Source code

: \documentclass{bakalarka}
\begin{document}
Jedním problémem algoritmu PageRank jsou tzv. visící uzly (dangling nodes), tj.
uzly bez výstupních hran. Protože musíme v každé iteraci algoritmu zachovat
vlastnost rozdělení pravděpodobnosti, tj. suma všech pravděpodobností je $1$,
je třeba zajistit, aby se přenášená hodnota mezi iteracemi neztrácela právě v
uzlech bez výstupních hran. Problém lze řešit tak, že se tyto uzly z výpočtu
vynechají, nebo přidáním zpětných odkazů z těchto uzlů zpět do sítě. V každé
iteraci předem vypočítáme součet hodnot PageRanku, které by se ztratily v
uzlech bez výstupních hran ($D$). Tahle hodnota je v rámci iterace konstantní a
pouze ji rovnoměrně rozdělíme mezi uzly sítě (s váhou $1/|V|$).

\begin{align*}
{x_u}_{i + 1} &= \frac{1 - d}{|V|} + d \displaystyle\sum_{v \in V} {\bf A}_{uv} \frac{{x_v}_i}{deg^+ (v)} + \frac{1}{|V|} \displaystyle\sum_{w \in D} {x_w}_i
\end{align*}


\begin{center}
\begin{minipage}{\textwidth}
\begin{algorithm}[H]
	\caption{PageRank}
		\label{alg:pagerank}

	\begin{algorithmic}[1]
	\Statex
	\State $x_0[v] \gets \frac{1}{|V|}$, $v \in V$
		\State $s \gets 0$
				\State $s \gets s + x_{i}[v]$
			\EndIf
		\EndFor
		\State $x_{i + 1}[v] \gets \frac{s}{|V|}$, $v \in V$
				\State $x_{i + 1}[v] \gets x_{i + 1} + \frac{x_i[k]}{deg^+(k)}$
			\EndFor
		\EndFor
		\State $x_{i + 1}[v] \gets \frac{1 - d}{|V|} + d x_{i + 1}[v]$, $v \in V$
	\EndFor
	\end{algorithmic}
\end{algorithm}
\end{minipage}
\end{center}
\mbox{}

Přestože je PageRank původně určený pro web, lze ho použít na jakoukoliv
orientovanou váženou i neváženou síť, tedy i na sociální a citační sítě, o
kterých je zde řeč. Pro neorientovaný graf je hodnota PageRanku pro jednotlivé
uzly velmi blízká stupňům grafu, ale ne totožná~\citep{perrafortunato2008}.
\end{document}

::::::::::

After locating the line that contains "Jedním problémem algoritmu", print that line and every one after it through the last line of the listing, exactly.

#### Exercise result:
Jedním problémem algoritmu PageRank jsou tzv. visící uzly (dangling nodes), tj.
uzly bez výstupních hran. Protože musíme v každé iteraci algoritmu zachovat
vlastnost rozdělení pravděpodobnosti, tj. suma všech pravděpodobností je $1$,
je třeba zajistit, aby se přenášená hodnota mezi iteracemi neztrácela právě v
uzlech bez výstupních hran. Problém lze řešit tak, že se tyto uzly z výpočtu
vynechají, nebo přidáním zpětných odkazů z těchto uzlů zpět do sítě. V každé
iteraci předem vypočítáme součet hodnot PageRanku, které by se ztratily v
uzlech bez výstupních hran ($D$). Tahle hodnota je v rámci iterace konstantní a
pouze ji rovnoměrně rozdělíme mezi uzly sítě (s váhou $1/|V|$).

\begin{align*}
{x_u}_{i + 1} &= \frac{1 - d}{|V|} + d \displaystyle\sum_{v \in V} {\bf A}_{uv} \frac{{x_v}_i}{deg^+ (v)} + \frac{1}{|V|} \displaystyle\sum_{w \in D} {x_w}_i
\end{align*}


\begin{center}
\begin{minipage}{\textwidth}
\begin{algorithm}[H]
	\caption{PageRank}
		\label{alg:pagerank}

	\begin{algorithmic}[1]
	\Statex
	\State $x_0[v] \gets \frac{1}{|V|}$, $v \in V$
		\State $s \gets 0$
				\State $s \gets s + x_{i}[v]$
			\EndIf
		\EndFor
		\State $x_{i + 1}[v] \gets \frac{s}{|V|}$, $v \in V$
				\State $x_{i + 1}[v] \gets x_{i + 1} + \frac{x_i[k]}{deg^+(k)}$
			\EndFor
		\EndFor
		\State $x_{i + 1}[v] \gets \frac{1 - d}{|V|} + d x_{i + 1}[v]$, $v \in V$
	\EndFor
	\end{algorithmic}
\end{algorithm}
\end{minipage}
\end{center}
\mbox{}

Přestože je PageRank původně určený pro web, lze ho použít na jakoukoliv
orientovanou váženou i neváženou síť, tedy i na sociální a citační sítě, o
kterých je zde řeč. Pro neorientovaný graf je hodnota PageRanku pro jednotlivé
uzly velmi blízká stupňům grafu, ale ne totožná~\citep{perrafortunato2008}.
\end{document}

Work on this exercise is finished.